| TRY IT |
Word for word, restate the data that follows, omitting the images.

*** Block opens ***

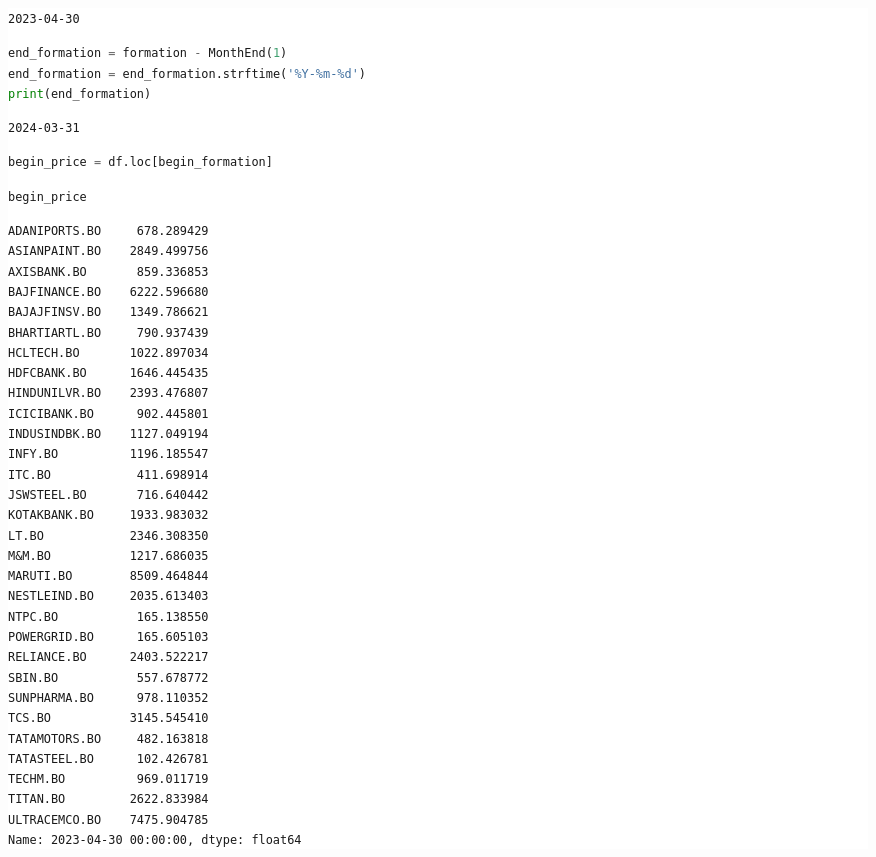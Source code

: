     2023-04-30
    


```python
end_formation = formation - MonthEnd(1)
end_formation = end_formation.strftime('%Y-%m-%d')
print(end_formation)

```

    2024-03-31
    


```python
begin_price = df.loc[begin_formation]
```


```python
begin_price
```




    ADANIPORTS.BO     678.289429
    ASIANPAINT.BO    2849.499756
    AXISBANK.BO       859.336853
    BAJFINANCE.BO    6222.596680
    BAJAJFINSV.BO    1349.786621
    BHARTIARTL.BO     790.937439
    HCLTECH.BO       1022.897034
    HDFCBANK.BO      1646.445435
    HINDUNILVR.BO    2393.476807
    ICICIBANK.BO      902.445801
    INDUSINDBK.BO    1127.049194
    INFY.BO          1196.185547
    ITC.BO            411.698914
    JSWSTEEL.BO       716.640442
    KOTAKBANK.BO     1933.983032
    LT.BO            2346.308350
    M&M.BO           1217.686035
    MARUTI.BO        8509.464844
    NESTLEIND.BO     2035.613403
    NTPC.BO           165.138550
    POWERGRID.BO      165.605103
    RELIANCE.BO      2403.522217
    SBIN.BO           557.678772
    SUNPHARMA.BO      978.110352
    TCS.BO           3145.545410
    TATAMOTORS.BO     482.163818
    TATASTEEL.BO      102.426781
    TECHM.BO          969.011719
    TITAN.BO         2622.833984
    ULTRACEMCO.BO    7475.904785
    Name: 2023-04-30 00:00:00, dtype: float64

*** Block closes ***

| RESPONSE AREA |
Source code

:     2023-04-30
    


```python
end_formation = formation - MonthEnd(1)
end_formation = end_formation.strftime('%Y-%m-%d')
print(end_formation)

```

    2024-03-31
    


```python
begin_price = df.loc[begin_formation]
```


```python
begin_price
```




    ADANIPORTS.BO     678.289429
    ASIANPAINT.BO    2849.499756
    AXISBANK.BO       859.336853
    BAJFINANCE.BO    6222.596680
    BAJAJFINSV.BO    1349.786621
    BHARTIARTL.BO     790.937439
    HCLTECH.BO       1022.897034
    HDFCBANK.BO      1646.445435
    HINDUNILVR.BO    2393.476807
    ICICIBANK.BO      902.445801
    INDUSINDBK.BO    1127.049194
    INFY.BO          1196.185547
    ITC.BO            411.698914
    JSWSTEEL.BO       716.640442
    KOTAKBANK.BO     1933.983032
    LT.BO            2346.308350
    M&M.BO           1217.686035
    MARUTI.BO        8509.464844
    NESTLEIND.BO     2035.613403
    NTPC.BO           165.138550
    POWERGRID.BO      165.605103
    RELIANCE.BO      2403.522217
    SBIN.BO           557.678772
    SUNPHARMA.BO      978.110352
    TCS.BO           3145.545410
    TATAMOTORS.BO     482.163818
    TATASTEEL.BO      102.426781
    TECHM.BO          969.011719
    TITAN.BO         2622.833984
    ULTRACEMCO.BO    7475.904785
    Name: 2023-04-30 00:00:00, dtype: float64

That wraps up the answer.